The clay mineral composition, the concentrations of carbonates, the proportions of carbon and oxygen isotopes in carbonates and organic matter as well as the concentrations of different elements have been used to determine the origin of several grain size fractions of the sediment and the suspended matter from the Elbe estuary.
The clay mineral composition, especially the smectite-kaolinite proportion, demonstrated that solid material ≤µ* from the North Sea is transported up the river, about 50 km beyond the average position of the salt wedge. As far as the fraction 2-20µ is concerned, the upward transport of North Sea material was proved by the calcite concentration, the Ca:Sr proportion in total particulates and the isotopic composition of the carbonates, demonstrating a transport of at least 40 km beyond the marine water limit. The transport behavior of the grain size fraction 20-63µ could be determined by the Hf concentration. In this case, the distance of the transport beyond the salt wedge was around 30 km. The isotopic composition of the carbonates confirmed the landward transport of this fraction. The organic matter in the coarser fractions was partly derived from debris of marsh vegetation. Due to the contribution of sources within the estuary, information obtained from this tracer pertained to the origin of the organic matter only.
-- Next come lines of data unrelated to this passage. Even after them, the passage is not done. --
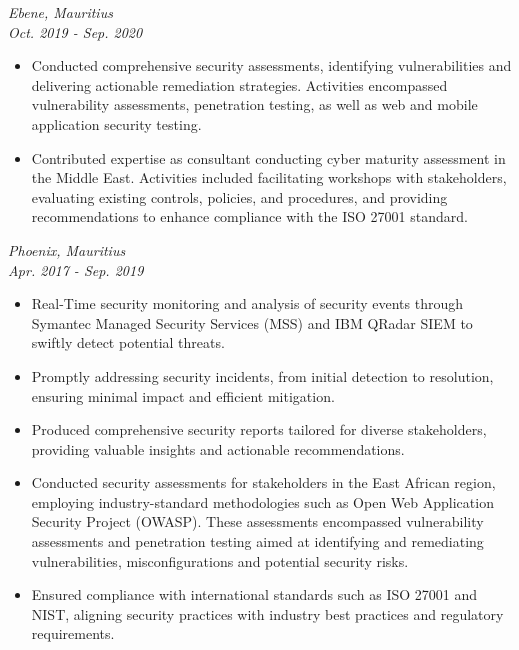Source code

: \documentclass[a4paper, fleqn, oneside]{article}
\begin{document}
\vspace{2em}
{ \hfill \textit{Ebene, Mauritius}} \\
{ \hfill {\textit{Oct. 2019 - Sep. 2020}}}
\begin{itemize}
\item Conducted comprehensive security assessments, identifying vulnerabilities and delivering actionable remediation strategies. Activities encompassed vulnerability assessments, penetration testing, as well as web and mobile application security testing.
\item Contributed expertise as consultant conducting cyber maturity assessment in the Middle East. Activities included facilitating workshops with stakeholders, evaluating existing controls, policies, and procedures, and providing recommendations to enhance compliance with the ISO 27001 standard.
\end{itemize}

\vspace{2em}
{ \hfill \textit{Phoenix, Mauritius}} \\
{ \hfill {\textit{Apr. 2017 - Sep. 2019}}}
\begin{itemize}
\item Real-Time security monitoring and analysis of security events through Symantec Managed Security Services (MSS) and IBM QRadar SIEM to swiftly detect potential threats.
\item Promptly addressing security incidents, from initial detection to resolution, ensuring minimal impact and efficient mitigation.
\item Produced comprehensive security reports tailored for diverse stakeholders, providing valuable insights and actionable recommendations.
\item Conducted security assessments for stakeholders in the East African region, employing industry-standard methodologies such as Open Web Application Security Project (OWASP). These assessments encompassed vulnerability assessments and penetration testing aimed at identifying and remediating vulnerabilities, misconfigurations and potential security risks.
\item Ensured compliance with international standards such as ISO 27001 and NIST, aligning security practices with industry best practices and regulatory requirements.
\end{itemize}
\end{document}
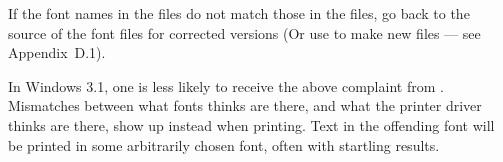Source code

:  If the font names in the {\PFM} files do not match
those in the {\PFB} files, go back to the source of the font files
for corrected versions (Or use {\AFMTOPFM} to make new {\PFM} files
--- see Appendix~D.1).

\noindent
In Windows 3.1, one is less likely to receive the above complaint from
{\ATM}.  Mismatches between what fonts {\ATM} thinks are there, and what
the printer driver thinks are there, show up instead when printing.
Text in the offending font will be printed in some arbitrarily chosen
font, often with startling results.









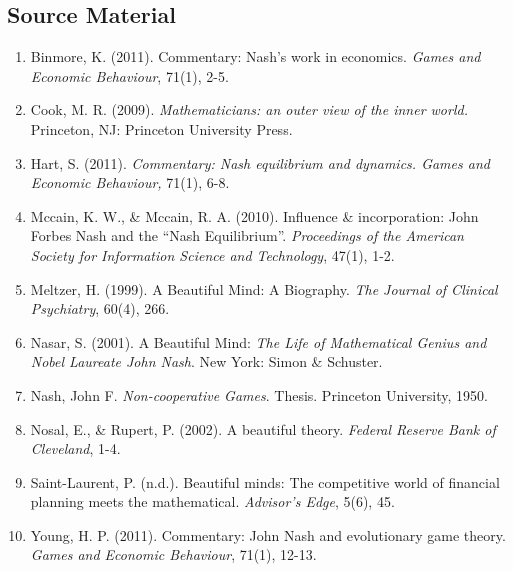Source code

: \documentclass[11pt]{article}
\begin{document}
\subsection*{Source Material}


\begin{enumerate}
\item Binmore, K. (2011). Commentary: Nash's work in economics. \textit{Games and Economic Behaviour}, 71(1), 2-5.
\item Cook, M. R. (2009). \textit{Mathematicians: an outer view of the inner world.} Princeton, NJ: Princeton University Press.
\item Hart, S. (2011). \textit{Commentary: Nash equilibrium and dynamics. Games and Economic Behaviour,} 71(1), 6-8.
\item Mccain, K. W., \& Mccain, R. A. (2010). Influence \& incorporation: John Forbes Nash and the “Nash Equilibrium”. \textit{Proceedings of the American Society for Information Science and Technology}, 47(1), 1-2.
\item Meltzer, H. (1999). A Beautiful Mind: A Biography. \textit{The Journal of Clinical Psychiatry}, 60(4), 266.
\item Nasar, S. (2001). A Beautiful Mind: \textit{The Life of Mathematical Genius and Nobel Laureate John Nash}. New York: Simon \& Schuster.
\item Nash, John F. \textit{Non-cooperative Games}. Thesis. Princeton University, 1950.
\item Nosal, E., \& Rupert, P. (2002). A beautiful theory. \textit{Federal Reserve Bank of Cleveland}, 1-4.
\item Saint-Laurent, P. (n.d.). Beautiful minds: The competitive world of financial planning meets the mathematical.\textit{ Advisor's Edge}, 5(6), 45.
\item Young, H. P. (2011). Commentary: John Nash and evolutionary game theory. \textit{Games and Economic Behaviour}, 71(1), 12-13.
\end{enumerate}
\end{document}
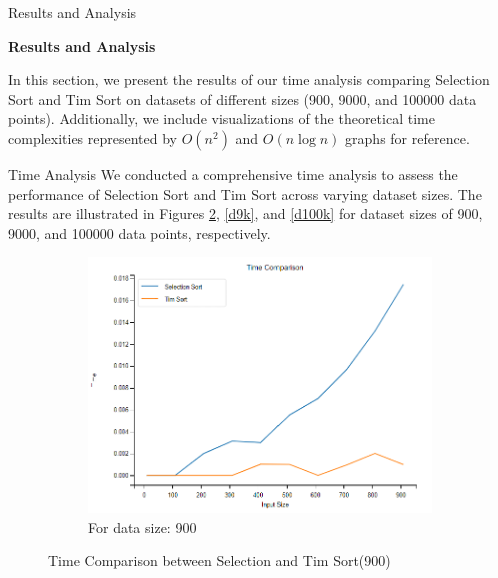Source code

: \documentclass[aspectratio=169]{beamer}
\begin{document}
    \begin{frame}{Results and Analysis}
    
    
    \textbf{\fontsize{14}{16}\selectfont Results and Analysis}\newline

    In this section, we present the results of our time analysis comparing Selection Sort and Tim Sort on datasets of different sizes (900, 9000, and 100000 data points). Additionally, we include visualizations of the theoretical time complexities represented by \(O(n^2)\) and \(O(n \log n)\) graphs for reference.\\
  \end{frame}

  \begin{frame}{Time Analysis}
      We conducted a comprehensive time analysis to assess the performance of Selection Sort and Tim Sort across varying dataset sizes. The results are illustrated in Figures \ref{d900}, \ref{d9k}, and \ref{d100k} for dataset sizes of 900, 9000, and 100000 data points, respectively.
      \begin{figure}
	\centering
	\begin{subfigure}{\textwidth}
		\includegraphics[scale=0.25]{Images/900_time_comp.png}
		\caption{For data size: 900}
		\label{d900}
	\end{subfigure}
	\caption{Time Comparison between Selection and Tim Sort(900)}
        \end{figure}
  \end{frame}
\end{document}
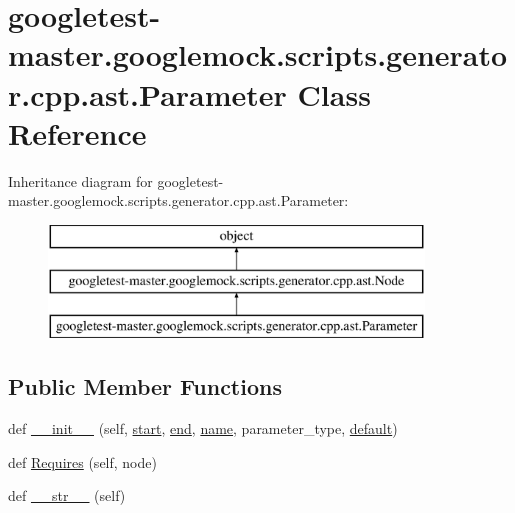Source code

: \hypertarget{classgoogletest-master_1_1googlemock_1_1scripts_1_1generator_1_1cpp_1_1ast_1_1_parameter}{}\section{googletest-\/master.googlemock.\+scripts.\+generator.\+cpp.\+ast.\+Parameter Class Reference}
\label{classgoogletest-master_1_1googlemock_1_1scripts_1_1generator_1_1cpp_1_1ast_1_1_parameter}
Inheritance diagram for googletest-\/master.googlemock.\+scripts.\+generator.\+cpp.\+ast.\+Parameter\+:\begin{figure}[H]
\begin{center}
\leavevmode
\includegraphics[height=3.000000cm]{db/d08/classgoogletest-master_1_1googlemock_1_1scripts_1_1generator_1_1cpp_1_1ast_1_1_parameter}
\end{center}
\end{figure}
\subsection*{Public Member Functions}
\begin{DoxyCompactItemize}
\item 
def \mbox{\hyperlink{classgoogletest-master_1_1googlemock_1_1scripts_1_1generator_1_1cpp_1_1ast_1_1_parameter_aa1d5265408bf9ea562bf1656e99f00a2}{\+\_\+\+\_\+init\+\_\+\+\_\+}} (self, \mbox{\hyperlink{classgoogletest-master_1_1googlemock_1_1scripts_1_1generator_1_1cpp_1_1ast_1_1_node_a6f9eb279a989f9ca27e7d0f1975336d1}{start}}, \mbox{\hyperlink{classgoogletest-master_1_1googlemock_1_1scripts_1_1generator_1_1cpp_1_1ast_1_1_node_a747e90ade89c1764e83b5b649bde18cc}{end}}, \mbox{\hyperlink{classgoogletest-master_1_1googlemock_1_1scripts_1_1generator_1_1cpp_1_1ast_1_1_parameter_a4e76546ea0517958e0785aaa82e614b1}{name}}, parameter\+\_\+type, \mbox{\hyperlink{classgoogletest-master_1_1googlemock_1_1scripts_1_1generator_1_1cpp_1_1ast_1_1_parameter_af87cdd262b0b943556024df7cc655b74}{default}})
\item 
def \mbox{\hyperlink{classgoogletest-master_1_1googlemock_1_1scripts_1_1generator_1_1cpp_1_1ast_1_1_parameter_aad10544558d5150e4a3e11fc537b810e}{Requires}} (self, node)
\item 
def \mbox{\hyperlink{classgoogletest-master_1_1googlemock_1_1scripts_1_1generator_1_1cpp_1_1ast_1_1_parameter_a1cf9ea65560c05824ff5e4ca37f673c6}{\+\_\+\+\_\+str\+\_\+\+\_\+}} (self)
\end{DoxyCompactItemize}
The results demonstrate the mixing between marine and fluvial sediments and transport of marine sediments past the salt wedge. This physical process occurs with chemical processes responsible for the observed decrease of pollutants concentrations in solid matter along the estuary. Additionally, the different amounts of the upstream transport distances of the investigated grain size fractions support the hypothesis of settling and scour lag induced particulate transport.